On July 20, Vice President Delcy Rodriguez was the main speaker at the opening of the annual assembly of Fedecamaras, the main bosses organization in Venezuela. Rodriguez’s speech had some bizarre moments, such as when she assured that “the businessmen of the world look with envy at those of Venezuela”. During the Fedecamaras assembly, Alberto Vollmer, capitalist of Santa Teresa rum and ally of Chavismo, was named businessman of the year.
Although this is the first time in many years that a chavista official is a speaker at a Fedecamaras assembly, this event was preceded by the January 27 meeting between the president of the National Assembly, Jorge Rodriguez and Ricardo Cusanno, president of Fedecamaras. Prior to this, the meetings between a high official and Fedecamaras had been those of 2014, in which the then president of the Central Bank of Venezuela, Nelson Merentes, participated.
The government is currently offering the bourgeois sector traditionally linked to the opposition to take advantage of the “anti-blockade” law in terms of the privatizations it allows, at derisory prices, of state-owned companies, as well as the possibility of a reform to the hydrocarbons law to raise the legal cap on private shareholding in oil joint ventures. In exchange, the government expects these capitalists to lobby for the lifting of the US and European economic sanctions, not only those directed at the financial and oil sectors, but also those affecting individual members of the government and the Bolibourgeoisie.
Last year Ricardo Cusanno positively valued the privatization of state enterprises through the “anti-blockade” law, although he had previously questioned the illegality of its approval by the National Constituent Assembly. A measure adopted by the government in August, after the assembly attended by Rodriguez, has been the elimination of import tax exemptions for 597 products, as stimulus for national production.
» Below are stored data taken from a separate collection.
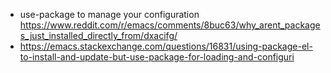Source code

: - use-package to manage your configuration https://www.reddit.com/r/emacs/comments/8buc63/why_arent_packages_just_installed_directly_from/dxacifg/
- https://emacs.stackexchange.com/questions/16831/using-package-el-to-install-and-update-but-use-package-for-loading-and-configuri
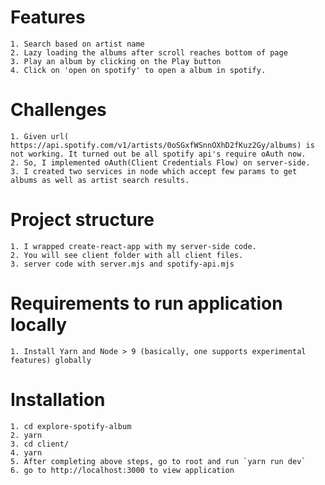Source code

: #   Features
    1. Search based on artist name
    2. Lazy loading the albums after scroll reaches bottom of page
    3. Play an album by clicking on the Play button
    4. Click on 'open on spotify' to open a album in spotify.

#   Challenges
    1. Given url( https://api.spotify.com/v1/artists/0oSGxfWSnnOXhD2fKuz2Gy/albums) is not working. It turned out be all spotify api's require oAuth now.
    2. So, I implemented oAuth(Client Credentials Flow) on server-side.
    3. I created two services in node which accept few params to get albums as well as artist search results.

#   Project structure
    1. I wrapped create-react-app with my server-side code. 
    2. You will see client folder with all client files.
    3. server code with server.mjs and spotify-api.mjs

#   Requirements to run application locally
    1. Install Yarn and Node > 9 (basically, one supports experimental features) globally

#   Installation
    1. cd explore-spotify-album
    2. yarn
    3. cd client/
    4. yarn
    5. After completing above steps, go to root and run `yarn run dev`
    6. go to http://localhost:3000 to view application

    

    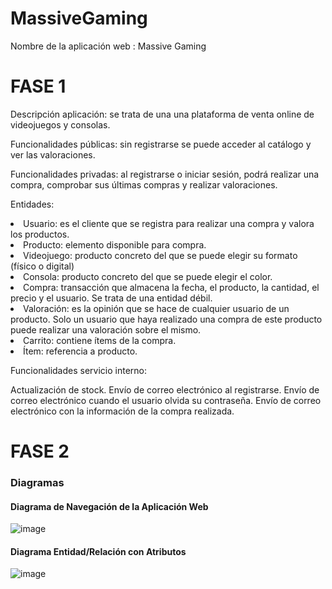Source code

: # MassiveGaming

Nombre de la aplicación web : Massive Gaming

# FASE 1

Descripción aplicación: se trata de una una plataforma de venta online de videojuegos y consolas.

Funcionalidades públicas: sin registrarse se puede acceder al catálogo y ver las valoraciones.

Funcionalidades privadas: al registrarse o iniciar sesión, podrá realizar una compra, comprobar sus últimas compras y realizar valoraciones.

Entidades:

<li>Usuario: es el cliente que se registra para realizar una compra y valora los productos.
<li>Producto: elemento disponible para compra.
<li>Videojuego: producto concreto del que se puede elegir su formato (físico o digital)
<li>Consola: producto concreto del que se puede elegir el color.
<li>Compra: transacción que almacena la fecha, el producto, la cantidad, el precio y el usuario. Se trata de una entidad débil.
<li>Valoración: es la opinión que se hace de cualquier usuario de un producto. Solo un usuario que haya realizado una compra de este producto puede realizar una valoración sobre el mismo.
<li>Carrito: contiene ítems de la compra.
<li>Ítem: referencia a producto.

Funcionalidades servicio interno:

Actualización de stock.
Envío de correo electrónico al registrarse.
Envío de correo electrónico cuando el usuario olvida su contraseña.
Envío de correo electrónico con la información de la compra realizada.

# FASE 2
### Diagramas
#### Diagrama de Navegación de la Aplicación Web
  ![image](https://user-images.githubusercontent.com/58294628/221548909-0b86ccba-5bb7-4b56-a70d-e64b71ae03d6.png)
#### Diagrama Entidad/Relación con Atributos
  ![image](https://user-images.githubusercontent.com/58294628/221546472-554c9ec2-f8f7-41bc-9c96-473f657ab4af.png)
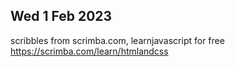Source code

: Wed 1 Feb 2023
---
scribbles from scrimba.com, learnjavascript for free https://scrimba.com/learn/htmlandcss
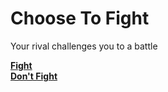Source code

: # Choose To Fight

Your rival challenges you to a battle

[**Fight**](rivalbattle.md)<br>
[**Don't Fight**](youranorlost.md)<br>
Of course, there is nothing enviable about the Venezuelan situation, not even for capitalists, with the exception of those most closely linked to the government. In spite of the fact that for the bourgeoisie it is advantageous to have a semi-slave labor force guaranteed by the government, with a minimum wage of less than two dollars a month and most wages below one dollar a day, with a virtual elimination of trade union liberties, Venezuela is going through the worst economic crisis in its history, with an accumulated contraction of its economy that exceeds 75% in the last 6 years and almost four years of hyperinflation. A crisis that originated long before the U.S. sanctions, although it has worsened as a result of them. Hardly an “enviable” situation.
The devaluation of the bolivar is such that the government has had to announce that as of October 1 the values of the currency will be divided by one million. Previously, in 2018 five zeros had been removed from the monetary cone and in 2008, three zeros. That means that one bolivar two months from now will be equivalent to 10,000,000,000,000,000 bolivars from the year 2007. As one dollar today costs more than 4 million bolivars, with the new denomination the exchange rate will go to 4 bolivars per dollar, although in the remaining two months this amount will surely change due to the continuous devaluation, perhaps rising to 5 or 6 bolivars.
The historically bad relations between the government and Fedecamaras are not the consequence of an “anti-capitalist” policy on the part of the government. The government has not only fed an addicted national bourgeois sector, the bolibourgeoisie, but has also propped up business associations such as Empreven and Fedeindustria, whose president Miguel Perez Abad has been a high government official, including minister posts, for the last six years. It remains to be seen how far this new conciliatory effort with Fedecamaras will go.
The conflicts between Fedecámaras and the governments of Chávez and Maduro began with the bosses’ lock outs against the laws of 2001, which contemplated modest reforms. Carmona Estanga, then president of Fedecamaras, tried to install himself as dictator during the failed coup d’état of 2002 and his successor, Carlos Fernandez, participated in the 2002-2003 lock out. Yet Chavez allied himself with a sector of the capitalists. Francisco Natera, who was president of Fedecamaras from 1997 to 1999, was appointed by Chávez as Minister of State for the Development of Special Zones for Sustainable Development and held the post from late 2002 to mid-2005. Since the currency exchange control imposed in 2003, many businessmen linked to Fedecamaras received important amounts of petrodollars at subsidized rates through the state agency Cadivi. The result of this clientelar policy was a capital flight of more than 300 billion dollars in the years 2003-2013, one of the decisive elements in the beginning of the debacle of the Venezuelan economy.